Use this skill when one task benefits from several independent browser workstreams that should share the user's real browser profile, cookies, and extensions.

The top-level agent owns the user intent, decomposition, business logic, synthesis, and approval gates. Worker agents own one bounded browser workstream each. The browser-swarm adapter owns the worker-to-tab mapping and gives each worker a scoped browser capability.

This is tab capability isolation, not full browser identity isolation. All workers share the same real browser profile, cookies, local storage, extensions, and logged-in user state. The isolation promise is that each worker's browse endpoint exposes only its assigned tab.

## Architecture

The swarm has three parts:

1. A local adapter script in `scripts/swarm-relay.mjs`.
2. A Manifest V3 Chrome extension in `extension/`.
3. One unique `browse --session <worker-session> --cdp <target-bound-url>` context per worker.

Flow:

```text
top-level agent
-> starts/checks browser-swarm adapter
-> ensures N labeled tabs
-> spawns worker agents with one command contract each
<- receives evidence and synthesizes final answer

worker agent
-> browse ... --session <worker-session> --cdp <target-bound-url>
-> sees only its assigned tab
```

The extension is browser transport and tab control. The `browse` CLI remains the worker-facing browser API. The adapter exposes one target-bound CDP URL per tab so each worker keeps a stable active-page model without cross-agent tab races.

## Setup

From the skills repo:

```bash
cd skills/browser-swarm
npm install
```

Start the real-browser setup helper:

```bash
node scripts/setup-real-browser.mjs
```

### Real Browser Mode

Use this mode when the user wants the swarm in their own browser profile, for example Arc, Chrome, Chrome Canary, Chromium, or Chrome for Testing.

By default the helper opens `chrome://extensions` through the OS URL opener using the cross-platform `open` package. On a user's machine this should land in their default Chromium-family browser; for example Arc may route it to `arc://extensions`. This is not profile detection. If the opened browser/profile is not the one the user wants controlled, stop and rerun with an explicit browser.

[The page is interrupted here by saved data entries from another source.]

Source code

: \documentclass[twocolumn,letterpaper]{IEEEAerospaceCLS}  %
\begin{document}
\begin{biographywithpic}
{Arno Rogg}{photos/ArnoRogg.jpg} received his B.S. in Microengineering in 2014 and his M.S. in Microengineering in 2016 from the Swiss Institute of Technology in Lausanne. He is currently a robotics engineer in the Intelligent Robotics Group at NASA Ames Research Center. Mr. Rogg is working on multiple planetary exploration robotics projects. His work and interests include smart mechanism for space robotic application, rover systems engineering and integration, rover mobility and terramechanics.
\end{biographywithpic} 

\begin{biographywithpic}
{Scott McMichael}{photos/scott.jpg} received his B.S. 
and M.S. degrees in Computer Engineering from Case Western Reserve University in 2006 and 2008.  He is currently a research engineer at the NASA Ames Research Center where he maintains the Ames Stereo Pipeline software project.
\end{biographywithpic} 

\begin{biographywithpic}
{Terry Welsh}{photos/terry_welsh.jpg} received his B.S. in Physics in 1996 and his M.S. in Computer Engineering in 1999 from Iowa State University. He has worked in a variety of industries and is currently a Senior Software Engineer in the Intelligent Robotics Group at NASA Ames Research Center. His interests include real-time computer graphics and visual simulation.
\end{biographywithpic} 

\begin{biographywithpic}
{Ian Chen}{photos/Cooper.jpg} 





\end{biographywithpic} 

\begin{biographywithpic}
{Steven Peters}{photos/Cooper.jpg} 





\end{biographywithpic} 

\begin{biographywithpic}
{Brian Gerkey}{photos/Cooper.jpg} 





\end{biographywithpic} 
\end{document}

The setup helper starts the relay if needed, opens the extension management page, prints the unpacked extension path, and waits until the extension connects:

```bash
node scripts/setup-real-browser.mjs
node scripts/setup-real-browser.mjs --browser arc
node scripts/setup-real-browser.mjs --browser chrome
node scripts/setup-real-browser.mjs --browser canary
node scripts/setup-real-browser.mjs --browser chromium
node scripts/setup-real-browser.mjs --browser chrome-for-testing
node scripts/setup-real-browser.mjs --extensions-url arc://extensions
```

The user must still approve/install the extension in the browser they want controlled:

1. Enable developer mode if needed.
2. Click "Load unpacked".
3. Select the printed `skills/browser-swarm/extension` path.
4. Wait for the helper or confirm manually:

```bash
curl -s http://127.0.0.1:19989/health
```

Proceed only when `extensionConnected` is `true`. If it is false, ask the user to confirm the extension is installed and enabled in the chosen browser/profile.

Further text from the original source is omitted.